A produção de Carrie Mae Weems só cresceu nos anos seguintes. Ela depois publicou livros e séries como Sea Island Series, Africa Series, From Here I Saw What Happened and I Cried, Who What When Where, Ritual & Revolution, the Louisiana Project, Roaming, e a Museum Series. Essas séries seguem sua preferência por imagens em preto-e-branco que exploram relações de poder, normalmente sob o viés racial.

Sua obra emerge, então, como a construção de narrativas afro-americanas na fotografia, com um olhar que problematiza relações de poder, expõe conflitos e reconstrói representações. Grande parte disso se deve à sua abertura a diferentes tipos de mídia: From Here I Saw What Happened and I Cried, por exemplo, é uma série de imagens do século XIX, que, sob o texto de Weems, passam a fazer parte de uma narração maior sobre a história de um povo.

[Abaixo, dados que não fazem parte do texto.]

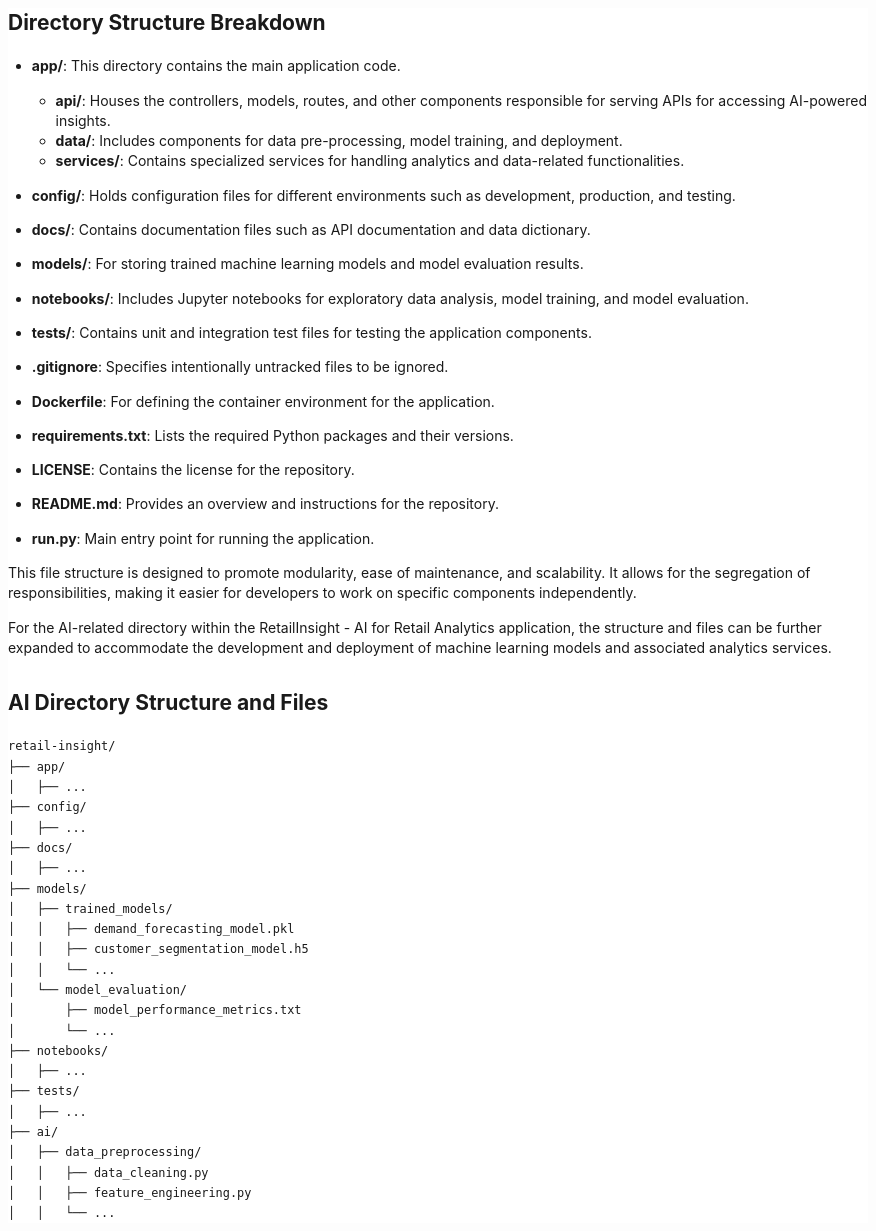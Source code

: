 ## Directory Structure Breakdown

- **app/**: This directory contains the main application code.

  - **api/**: Houses the controllers, models, routes, and other components responsible for serving APIs for accessing AI-powered insights.
  - **data/**: Includes components for data pre-processing, model training, and deployment.
  - **services/**: Contains specialized services for handling analytics and data-related functionalities.

- **config/**: Holds configuration files for different environments such as development, production, and testing.

- **docs/**: Contains documentation files such as API documentation and data dictionary.

- **models/**: For storing trained machine learning models and model evaluation results.

- **notebooks/**: Includes Jupyter notebooks for exploratory data analysis, model training, and model evaluation.

- **tests/**: Contains unit and integration test files for testing the application components.

- **.gitignore**: Specifies intentionally untracked files to be ignored.

- **Dockerfile**: For defining the container environment for the application.

- **requirements.txt**: Lists the required Python packages and their versions.

- **LICENSE**: Contains the license for the repository.

- **README.md**: Provides an overview and instructions for the repository.

- **run.py**: Main entry point for running the application.

This file structure is designed to promote modularity, ease of maintenance, and scalability. It allows for the segregation of responsibilities, making it easier for developers to work on specific components independently.

For the AI-related directory within the RetailInsight - AI for Retail Analytics application, the structure and files can be further expanded to accommodate the development and deployment of machine learning models and associated analytics services.

## AI Directory Structure and Files

```
retail-insight/
├── app/
│   ├── ...
├── config/
│   ├── ...
├── docs/
│   ├── ...
├── models/
│   ├── trained_models/
│   │   ├── demand_forecasting_model.pkl
│   │   ├── customer_segmentation_model.h5
│   │   └── ...
│   └── model_evaluation/
│       ├── model_performance_metrics.txt
│       └── ...
├── notebooks/
│   ├── ...
├── tests/
│   ├── ...
├── ai/
│   ├── data_preprocessing/
│   │   ├── data_cleaning.py
│   │   ├── feature_engineering.py
│   │   └── ...
```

a multiplicidade de narrativas na fotografia
Fotografia de Carrie Mae Weems. (reprodução)

O trabalho de Carrie Mae Weems é aclamado pela crítica e pelo público, e essa multiplicidade de narrativas trouxe singularidade em sua carreira. Em 2013, ela recebeu a bolsa MacArthur, bolsa multidisciplinar conhecida como “a bolsa dos gênios”. Em 2014, ela se tornou a primeira mulher negra a ter uma exposição no Solomon R. Guggenheim Museum, um dos museus mais prestigiosos de Nova York. Suas obras estão presentes em coleções do Metropolitan Museum of Art (conhecido popularmente como Met); do Tate Museum, em Londres; do Museum of Contemporary Art em Los Angeles; e muitos outros.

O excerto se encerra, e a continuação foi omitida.